* **What is needed**: Restate each record exactly as it was written.

──────── Data supplied

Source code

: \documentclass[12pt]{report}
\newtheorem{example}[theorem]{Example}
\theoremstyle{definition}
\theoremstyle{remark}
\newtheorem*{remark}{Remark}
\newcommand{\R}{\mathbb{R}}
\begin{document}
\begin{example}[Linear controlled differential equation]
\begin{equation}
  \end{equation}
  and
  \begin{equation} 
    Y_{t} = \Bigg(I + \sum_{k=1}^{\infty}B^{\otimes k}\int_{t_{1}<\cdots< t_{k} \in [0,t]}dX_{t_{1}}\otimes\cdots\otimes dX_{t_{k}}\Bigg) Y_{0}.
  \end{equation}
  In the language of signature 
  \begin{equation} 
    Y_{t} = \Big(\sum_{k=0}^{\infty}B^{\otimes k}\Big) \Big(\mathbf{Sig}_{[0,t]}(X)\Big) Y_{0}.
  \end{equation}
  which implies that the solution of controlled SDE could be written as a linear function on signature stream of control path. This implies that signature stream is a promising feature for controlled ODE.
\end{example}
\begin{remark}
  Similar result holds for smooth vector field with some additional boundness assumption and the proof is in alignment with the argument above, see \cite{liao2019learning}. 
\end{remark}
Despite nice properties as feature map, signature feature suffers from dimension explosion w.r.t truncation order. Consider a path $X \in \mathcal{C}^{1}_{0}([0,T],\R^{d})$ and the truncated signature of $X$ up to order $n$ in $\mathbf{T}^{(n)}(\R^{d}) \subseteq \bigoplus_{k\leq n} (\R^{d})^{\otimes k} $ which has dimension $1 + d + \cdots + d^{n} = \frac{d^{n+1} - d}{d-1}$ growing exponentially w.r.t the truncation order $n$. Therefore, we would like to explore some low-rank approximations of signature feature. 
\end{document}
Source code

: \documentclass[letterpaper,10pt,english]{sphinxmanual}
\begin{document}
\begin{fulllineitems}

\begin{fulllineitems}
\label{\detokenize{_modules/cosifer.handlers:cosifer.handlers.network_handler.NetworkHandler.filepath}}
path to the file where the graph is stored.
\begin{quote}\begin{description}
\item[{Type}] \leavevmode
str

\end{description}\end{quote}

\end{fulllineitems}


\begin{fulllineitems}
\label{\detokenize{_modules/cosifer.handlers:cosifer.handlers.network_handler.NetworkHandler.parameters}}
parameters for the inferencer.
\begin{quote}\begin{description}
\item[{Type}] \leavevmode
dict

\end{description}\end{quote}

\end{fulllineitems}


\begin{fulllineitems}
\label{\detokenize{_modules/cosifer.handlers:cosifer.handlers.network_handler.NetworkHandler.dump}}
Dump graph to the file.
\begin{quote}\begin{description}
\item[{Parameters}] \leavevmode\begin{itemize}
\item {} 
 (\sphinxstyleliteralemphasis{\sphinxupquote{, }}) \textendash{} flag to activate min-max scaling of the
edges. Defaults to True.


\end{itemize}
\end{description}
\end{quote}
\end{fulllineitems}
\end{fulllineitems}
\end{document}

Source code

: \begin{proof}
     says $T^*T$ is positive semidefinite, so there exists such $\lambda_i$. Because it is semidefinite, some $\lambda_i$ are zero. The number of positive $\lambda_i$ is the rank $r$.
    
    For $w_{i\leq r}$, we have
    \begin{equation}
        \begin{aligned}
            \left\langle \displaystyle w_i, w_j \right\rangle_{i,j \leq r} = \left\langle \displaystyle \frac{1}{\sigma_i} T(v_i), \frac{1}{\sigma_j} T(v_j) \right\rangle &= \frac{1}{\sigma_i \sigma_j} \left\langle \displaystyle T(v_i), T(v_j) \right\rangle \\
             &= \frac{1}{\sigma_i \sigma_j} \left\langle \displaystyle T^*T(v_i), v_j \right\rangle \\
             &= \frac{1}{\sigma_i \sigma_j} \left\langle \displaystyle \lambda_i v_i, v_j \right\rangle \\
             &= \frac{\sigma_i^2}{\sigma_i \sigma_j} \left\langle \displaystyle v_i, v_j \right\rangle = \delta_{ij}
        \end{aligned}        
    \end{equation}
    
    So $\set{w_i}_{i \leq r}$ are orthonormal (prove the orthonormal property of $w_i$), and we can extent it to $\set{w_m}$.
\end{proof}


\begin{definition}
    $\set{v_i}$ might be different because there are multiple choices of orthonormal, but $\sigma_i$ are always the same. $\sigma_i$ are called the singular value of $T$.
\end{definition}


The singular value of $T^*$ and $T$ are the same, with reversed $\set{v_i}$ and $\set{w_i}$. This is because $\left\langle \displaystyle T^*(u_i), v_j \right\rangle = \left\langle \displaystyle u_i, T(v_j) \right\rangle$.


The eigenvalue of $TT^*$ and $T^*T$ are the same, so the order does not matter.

────────────────

* **Result of the task**:
Source code

: \documentclass[12pt]{report}
\newtheorem{example}[theorem]{Example}
\theoremstyle{definition}
\theoremstyle{remark}
\newtheorem*{remark}{Remark}
\newcommand{\R}{\mathbb{R}}
\begin{document}
\begin{example}[Linear controlled differential equation]
\begin{equation}
  \end{equation}
  and
  \begin{equation} 
    Y_{t} = \Bigg(I + \sum_{k=1}^{\infty}B^{\otimes k}\int_{t_{1}<\cdots< t_{k} \in [0,t]}dX_{t_{1}}\otimes\cdots\otimes dX_{t_{k}}\Bigg) Y_{0}.
  \end{equation}
  In the language of signature 
  \begin{equation} 
    Y_{t} = \Big(\sum_{k=0}^{\infty}B^{\otimes k}\Big) \Big(\mathbf{Sig}_{[0,t]}(X)\Big) Y_{0}.
  \end{equation}
  which implies that the solution of controlled SDE could be written as a linear function on signature stream of control path. This implies that signature stream is a promising feature for controlled ODE.
\end{example}
\begin{remark}
  Similar result holds for smooth vector field with some additional boundness assumption and the proof is in alignment with the argument above, see \cite{liao2019learning}. 
\end{remark}
Despite nice properties as feature map, signature feature suffers from dimension explosion w.r.t truncation order. Consider a path $X \in \mathcal{C}^{1}_{0}([0,T],\R^{d})$ and the truncated signature of $X$ up to order $n$ in $\mathbf{T}^{(n)}(\R^{d}) \subseteq \bigoplus_{k\leq n} (\R^{d})^{\otimes k} $ which has dimension $1 + d + \cdots + d^{n} = \frac{d^{n+1} - d}{d-1}$ growing exponentially w.r.t the truncation order $n$. Therefore, we would like to explore some low-rank approximations of signature feature. 
\end{document}
Source code

: \documentclass[letterpaper,10pt,english]{sphinxmanual}
\begin{document}
\begin{fulllineitems}

\begin{fulllineitems}
\label{\detokenize{_modules/cosifer.handlers:cosifer.handlers.network_handler.NetworkHandler.filepath}}
path to the file where the graph is stored.
\begin{quote}\begin{description}
\item[{Type}] \leavevmode
str

\end{description}\end{quote}

\end{fulllineitems}


\begin{fulllineitems}
\label{\detokenize{_modules/cosifer.handlers:cosifer.handlers.network_handler.NetworkHandler.parameters}}
parameters for the inferencer.
\begin{quote}\begin{description}
\item[{Type}] \leavevmode
dict

\end{description}\end{quote}

\end{fulllineitems}


\begin{fulllineitems}
\label{\detokenize{_modules/cosifer.handlers:cosifer.handlers.network_handler.NetworkHandler.dump}}
Dump graph to the file.
\begin{quote}\begin{description}
\item[{Parameters}] \leavevmode\begin{itemize}
\item {} 
 (\sphinxstyleliteralemphasis{\sphinxupquote{, }}) \textendash{} flag to activate min-max scaling of the
edges. Defaults to True.


\end{itemize}
\end{description}
\end{quote}
\end{fulllineitems}
\end{fulllineitems}
\end{document}

Source code

: \begin{proof}
     says $T^*T$ is positive semidefinite, so there exists such $\lambda_i$. Because it is semidefinite, some $\lambda_i$ are zero. The number of positive $\lambda_i$ is the rank $r$.
    
    For $w_{i\leq r}$, we have
    \begin{equation}
        \begin{aligned}
            \left\langle \displaystyle w_i, w_j \right\rangle_{i,j \leq r} = \left\langle \displaystyle \frac{1}{\sigma_i} T(v_i), \frac{1}{\sigma_j} T(v_j) \right\rangle &= \frac{1}{\sigma_i \sigma_j} \left\langle \displaystyle T(v_i), T(v_j) \right\rangle \\
             &= \frac{1}{\sigma_i \sigma_j} \left\langle \displaystyle T^*T(v_i), v_j \right\rangle \\
             &= \frac{1}{\sigma_i \sigma_j} \left\langle \displaystyle \lambda_i v_i, v_j \right\rangle \\
             &= \frac{\sigma_i^2}{\sigma_i \sigma_j} \left\langle \displaystyle v_i, v_j \right\rangle = \delta_{ij}
        \end{aligned}        
    \end{equation}
    
    So $\set{w_i}_{i \leq r}$ are orthonormal (prove the orthonormal property of $w_i$), and we can extent it to $\set{w_m}$.
\end{proof}


\begin{definition}
    $\set{v_i}$ might be different because there are multiple choices of orthonormal, but $\sigma_i$ are always the same. $\sigma_i$ are called the singular value of $T$.
\end{definition}


The singular value of $T^*$ and $T$ are the same, with reversed $\set{v_i}$ and $\set{w_i}$. This is because $\left\langle \displaystyle T^*(u_i), v_j \right\rangle = \left\langle \displaystyle u_i, T(v_j) \right\rangle$.


The eigenvalue of $TT^*$ and $T^*T$ are the same, so the order does not matter.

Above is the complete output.